USA Today recently had an article about US women winning a clear majority of the US medals at the Tokyo 2020 Olympics. This lead me to wonder what is the evolution of this trend over time, more specifically what fraction of the gold medals was captured by the US male/female athletes at the various Summer Olympic Games? Are there any clear trends, especially US women taking over the world or US men swiftly abandoning the forefront of the gold medal rankings?

In [None]:
import numpy as np
import pandas as pd
import matplotlib.pyplot as plt

# Olympic games up to Tokyo 2020

In [None]:
hosts = pd.read_csv('../input/olympic-games-medals-19862018/olympic_hosts.csv')
hosts.head()

In [None]:
#List of summer games and which year they were held in

is_summer_event = hosts['game_season'] == 'Summer'
summer_events   = hosts['game_slug'][is_summer_event]
summer_years    = hosts['game_year'][is_summer_event]
summer_years    = summer_years.append(pd.Series([2020])) #Later we will add Tokyo 2020 Olympics 
                                                        #from a different data set

In [None]:
#All medals up to 2019
medals = pd.read_csv('../input/olympic-games-medals-19862018/olympic_medals.csv')

#full_discipline_title will allow us to avoid double counting team disciplines
medals['full_discipline_title'] = medals['discipline_title'] + ' ' + medals['event_title']

medals.head()

In [None]:
#Arrays to store fraction of gold medals won by US male/female athletes at each Games
m_ratio = np.zeros(len(summer_events) + 1)   #Plus one for Tokyo 2020 Olympics added later
f_ratio = np.zeros(len(summer_events) + 1)

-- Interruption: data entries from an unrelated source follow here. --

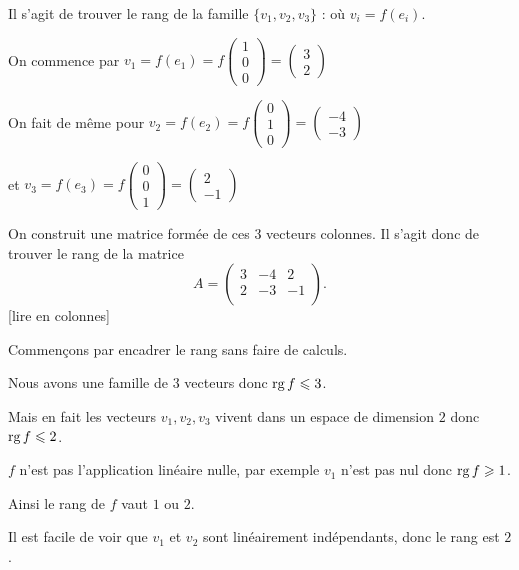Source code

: \change
Il s'agit de trouver le rang de la famille $\{v_1,v_2,v_3\}$ :
où $v_i = f(e_i)$.

On commence par $v_1 = f(e_1) = f\left(\begin{smallmatrix} 1 \\ 0 \\ 0\end{smallmatrix}\right) 
= \left(\begin{smallmatrix} 3 \\ 2 \end{smallmatrix}\right)$

\change
On fait de même pour $v_2 = f(e_2) = f\left(\begin{smallmatrix} 0 \\ 1 \\ 0\end{smallmatrix}\right) 
= \left(\begin{smallmatrix} -4 \\ -3 \end{smallmatrix}\right)$

\change
et $v_3 = f(e_3) = f\left(\begin{smallmatrix} 0 \\ 0 \\ 1 \end{smallmatrix}\right) 
= \left(\begin{smallmatrix} 2 \\ -1 \end{smallmatrix}\right)$

\change
On construit une matrice formée de ces $3$ vecteurs colonnes.
Il s'agit donc de trouver le rang de la matrice 
$$A = \begin{pmatrix}
3 & -4 & 2 \\
2 & -3 & -1 \\
\end{pmatrix}.$$
[lire en colonnes]

\change
Commençons par encadrer le rang sans faire de calculs.

Nous avons une famille de $3$ vecteurs donc $\mathop{\text{rg}}\nolimits f \leqslant 3$.

\change
 Mais en fait les vecteurs $v_1,v_2,v_3$ vivent dans un espace de dimension $2$ donc 
  $\mathop{\text{rg}}\nolimits f \leqslant 2$.
  
\change
$f$ n'est pas l'application linéaire nulle, par exemple $v_1$ n'est pas nul
  donc $\mathop{\text{rg}}\nolimits f \geqslant 1$.
  
\change
Ainsi le rang de $f$ vaut $1$ ou $2$.

\change
Il est facile de voir que $v_1$ et $v_2$ sont linéairement indépendants, donc
le rang est $2$.

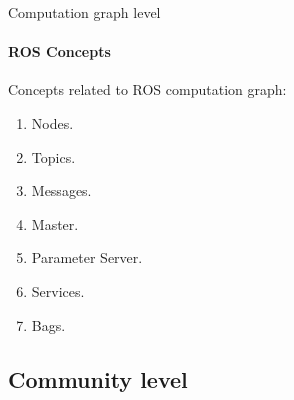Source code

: \documentclass{beamer}
\begin{document}
\begin{frame}{Computation graph level}
    \framesubtitle{ROS Concepts}
    
    Concepts related to ROS computation graph:
    
    \begin{enumerate}
        \item \textcolor{black!40}{Nodes.}
        \item \textcolor{black!40}{Topics.}
        \item \textcolor{black!40}{Messages.}
        \item \textcolor{black!40}{Master.}
        \item Parameter Server.
        \item Services.
        \item Bags.
    \end{enumerate}
\end{frame}

    
\subsection{Community level}
\end{document}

#Loop over all summer events up to 2019
for idx, event in enumerate(summer_events):
    
    event_filter = medals['slug_game'] == event
    gold_filter  = medals['medal_type'] == 'GOLD'
    m_filter     = medals['event_gender'] == 'Men'
    f_filter     = medals['event_gender'] == 'Women'
    us_filter    = medals['country_3_letter_code'] == 'USA'
    
    #Find all male/female gold winners at the event - all countries / US only
    m_data    = medals[event_filter & gold_filter & m_filter]
    us_m_data = medals[event_filter & gold_filter & m_filter & us_filter]
        
    f_data    = medals[event_filter & gold_filter & f_filter]
    us_f_data = medals[event_filter & gold_filter & f_filter & us_filter]
    
    #Calculate fraction of gold medals won by US athletes of both genders
    #Unique is used to avoid double counting team events where multiple athletes get a gold medal
    num_m_gold    = len(m_data['full_discipline_title'].unique())
    num_f_gold    = len(f_data['full_discipline_title'].unique())
    num_us_m_gold = len(us_m_data['full_discipline_title'].unique())
    num_us_f_gold = len(us_f_data['full_discipline_title'].unique())

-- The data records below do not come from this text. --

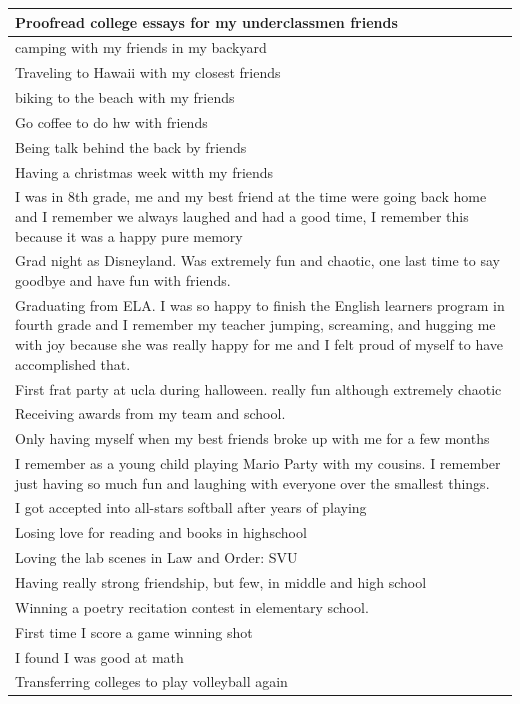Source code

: \documentclass[
  .7em,
  letterpaper,
  DIV=11,
  numbers=noendperiod]{scrartcl}
\begin{document}
\begin{table}
\begin{tabular}{l}
\hline
Proofread college essays for my underclassmen friends\\
\hline
camping with my friends in my backyard\\
\hline
Traveling to Hawaii with my closest friends\\
\hline
biking to the beach with my friends\\
\hline
Go coffee to do hw with friends\\
\hline
Being talk behind the back by friends\\
\hline
Having a christmas week witth my friends\\
\hline
I was in 8th grade, me and my best friend at the time were going back home and I remember we always laughed and had a good time, I remember this because it was a happy pure memory\\
\hline
Grad night as Disneyland. Was extremely fun and chaotic, one last time to say goodbye and have fun with friends.\\
\hline
Graduating from ELA. I was so happy to finish the English learners program in fourth grade and I remember my teacher jumping, screaming, and hugging me with joy because she was really happy for me and I felt proud of myself to have accomplished that.\\
\hline
First frat party at ucla during halloween. really fun although extremely chaotic\\
\hline
Receiving awards from my team and school.\\
\hline
Only having myself when my best friends broke up with me for a few months\\
\hline
I remember as a young child playing Mario Party with my cousins. I remember just having so much fun and laughing with everyone over the smallest things.\\
\hline
I got accepted into all-stars softball after years of playing\\
\hline
Losing love for reading and books in highschool\\
\hline
Loving the lab scenes in Law and Order: SVU\\
\hline
Having really strong friendship, but few, in middle and high school\\
\hline
Winning a poetry recitation contest in elementary school.\\
\hline
First time I score a game winning shot\\
\hline
I found I was good at math\\
\hline
Transferring colleges to play volleyball again\\

\end{tabular}
\end{table}
\end{document}

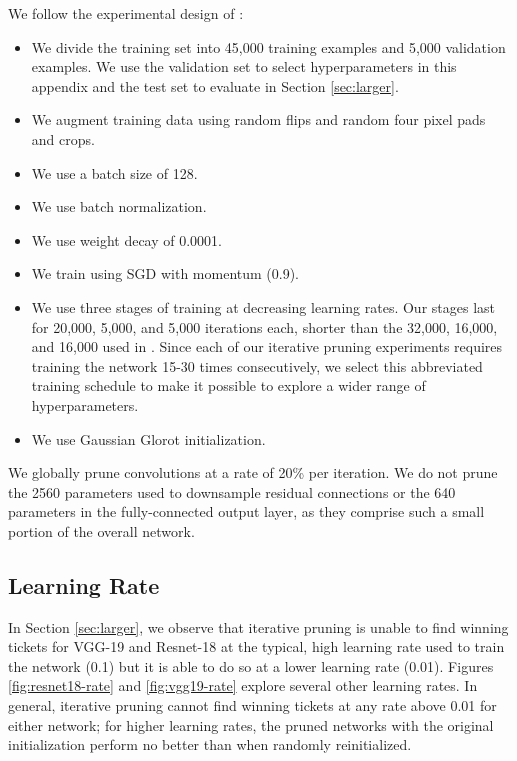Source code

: We follow the experimental design of \citet{resnet}:
\begin{itemize}
\item We divide the training set into 45,000 training examples and 5,000 validation examples. We use the validation set to select hyperparameters in
this appendix and the test set to evaluate in Section \ref{sec:larger}.
\item We augment training data using random flips and random four pixel pads and crops.
\item We use a batch size of 128.
\item We use batch normalization.
\item We use weight decay of 0.0001.
\item We train using SGD with momentum (0.9).
\item We use three stages of training at decreasing learning rates. Our stages last for 20,000, 5,000, and 5,000 iterations each, shorter than the
32,000, 16,000, and 16,000 used in \citet{resnet}. Since each of our iterative pruning experiments requires training the network 15-30 times consecutively, we select
this abbreviated training schedule to make it possible to explore a wider range of hyperparameters.
\item We use Gaussian Glorot initialization.
\end{itemize}

We globally prune convolutions at a rate of 20\% per iteration. 
We do not prune the 2560 parameters used to downsample residual connections or the
640 parameters in the fully-connected output layer, as they comprise such a small portion of the overall network.


\subsection{Learning Rate}

In Section \ref{sec:larger}, we observe that iterative pruning is unable to find winning tickets for VGG-19 and Resnet-18 at the typical, high learning rate used to train the network (0.1) but it is able to do so at a lower learning rate (0.01). Figures \ref{fig:resnet18-rate} and \ref{fig:vgg19-rate} explore several other learning rates. In general, iterative pruning cannot find winning tickets at any rate above 0.01 for either network; for higher learning rates, the pruned networks with the original initialization perform no better than when randomly reinitialized.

    m_ratio[idx] = num_us_m_gold/num_m_gold
    
    if num_f_gold > 0:
        f_ratio[idx] = num_us_f_gold/num_f_gold

# Tokyo 2020 from another dataset

In [None]:
tokyo_medals = pd.read_csv('../input/olympic-tokyo-2020/MedalsByCountryGender.csv')
tokyo_medals.head()

In [None]:
#Filter by gender
tokyo_medals_m = tokyo_medals[tokyo_medals['Gender'] == 'Male']
tokyo_medals_f = tokyo_medals[tokyo_medals['Gender'] == 'Female']

#Calculate fraction of gold medals won by US athletes of both genders
num_m_gold = sum(tokyo_medals_m['Gold'])
num_f_gold = sum(tokyo_medals_f['Gold'])

num_us_m_gold = tokyo_medals_m['Gold'][tokyo_medals_m['NOCCode'] == 'USA'].values[0]
num_us_f_gold = tokyo_medals_f['Gold'][tokyo_medals_f['NOCCode'] == 'USA'].values[0]

m_ratio[-1] = num_us_m_gold / num_m_gold
f_ratio[-1] = num_us_f_gold / num_f_gold

# Plot results

In [None]:
plt.scatter(summer_years, m_ratio, color = 'navy',    label = 'Male')
plt.scatter(summer_years, f_ratio, color = 'crimson', label = 'Female')
plt.ylim([-0.02,1.02])
plt.ylabel('Fraction of gold medals won by US athletes')
plt.xlabel('Year')
plt.legend()
plt.show()

US males pretty consistently won about 20-25% of gold medals up to 1980's, but - with the exception of the 1984 Olympics - their success rate has been steadily dropping since.

US females have been relatively more competitive on the global scene, though the fraction of the gold medals they win is also decreasing over time. Interestingly, there has been a significant uptick in the fraction of gold medals captured by the US female athletes at the 2012 Olympics, but this seems to be  going away and US females are again getting closer and closer to the fraction of the gold medals won by their male counterparts.